▶ **What you need to do**
Take the records below and write them out again exactly.

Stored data
::::::::::

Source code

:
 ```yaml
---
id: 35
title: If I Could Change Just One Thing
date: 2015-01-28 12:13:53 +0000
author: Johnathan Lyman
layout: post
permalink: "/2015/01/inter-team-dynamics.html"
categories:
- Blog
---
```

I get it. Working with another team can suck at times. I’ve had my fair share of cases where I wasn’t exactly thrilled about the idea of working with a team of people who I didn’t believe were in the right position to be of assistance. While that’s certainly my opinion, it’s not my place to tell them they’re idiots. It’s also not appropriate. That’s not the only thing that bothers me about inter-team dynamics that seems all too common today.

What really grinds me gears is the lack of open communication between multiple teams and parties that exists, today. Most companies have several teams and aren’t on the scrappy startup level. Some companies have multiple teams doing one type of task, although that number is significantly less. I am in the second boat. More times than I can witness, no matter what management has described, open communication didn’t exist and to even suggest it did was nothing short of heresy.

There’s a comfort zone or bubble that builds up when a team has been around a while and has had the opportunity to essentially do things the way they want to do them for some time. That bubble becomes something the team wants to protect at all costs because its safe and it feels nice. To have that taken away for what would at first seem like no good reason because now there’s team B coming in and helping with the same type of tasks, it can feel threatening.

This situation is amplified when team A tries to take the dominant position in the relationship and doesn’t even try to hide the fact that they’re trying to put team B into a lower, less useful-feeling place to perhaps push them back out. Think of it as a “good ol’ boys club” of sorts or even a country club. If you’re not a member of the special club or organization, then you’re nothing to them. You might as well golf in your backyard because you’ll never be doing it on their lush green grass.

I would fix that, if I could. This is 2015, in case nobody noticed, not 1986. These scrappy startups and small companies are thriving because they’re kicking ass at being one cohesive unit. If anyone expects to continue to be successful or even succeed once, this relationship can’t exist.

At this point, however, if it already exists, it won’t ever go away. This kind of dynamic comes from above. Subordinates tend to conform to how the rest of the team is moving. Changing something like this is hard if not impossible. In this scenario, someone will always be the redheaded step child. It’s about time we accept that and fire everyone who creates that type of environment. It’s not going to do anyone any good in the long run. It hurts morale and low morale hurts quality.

::::::::::

▶ **Expected answer**
Source code

:
 ```yaml
---
id: 35
title: If I Could Change Just One Thing
date: 2015-01-28 12:13:53 +0000
author: Johnathan Lyman
layout: post
permalink: "/2015/01/inter-team-dynamics.html"
categories:
- Blog
---
```

I get it. Working with another team can suck at times. I’ve had my fair share of cases where I wasn’t exactly thrilled about the idea of working with a team of people who I didn’t believe were in the right position to be of assistance. While that’s certainly my opinion, it’s not my place to tell them they’re idiots. It’s also not appropriate. That’s not the only thing that bothers me about inter-team dynamics that seems all too common today.

What really grinds me gears is the lack of open communication between multiple teams and parties that exists, today. Most companies have several teams and aren’t on the scrappy startup level. Some companies have multiple teams doing one type of task, although that number is significantly less. I am in the second boat. More times than I can witness, no matter what management has described, open communication didn’t exist and to even suggest it did was nothing short of heresy.

There’s a comfort zone or bubble that builds up when a team has been around a while and has had the opportunity to essentially do things the way they want to do them for some time. That bubble becomes something the team wants to protect at all costs because its safe and it feels nice. To have that taken away for what would at first seem like no good reason because now there’s team B coming in and helping with the same type of tasks, it can feel threatening.

This situation is amplified when team A tries to take the dominant position in the relationship and doesn’t even try to hide the fact that they’re trying to put team B into a lower, less useful-feeling place to perhaps push them back out. Think of it as a “good ol’ boys club” of sorts or even a country club. If you’re not a member of the special club or organization, then you’re nothing to them. You might as well golf in your backyard because you’ll never be doing it on their lush green grass.

I would fix that, if I could. This is 2015, in case nobody noticed, not 1986. These scrappy startups and small companies are thriving because they’re kicking ass at being one cohesive unit. If anyone expects to continue to be successful or even succeed once, this relationship can’t exist.

At this point, however, if it already exists, it won’t ever go away. This kind of dynamic comes from above. Subordinates tend to conform to how the rest of the team is moving. Changing something like this is hard if not impossible. In this scenario, someone will always be the redheaded step child. It’s about time we accept that and fire everyone who creates that type of environment. It’s not going to do anyone any good in the long run. It hurts morale and low morale hurts quality.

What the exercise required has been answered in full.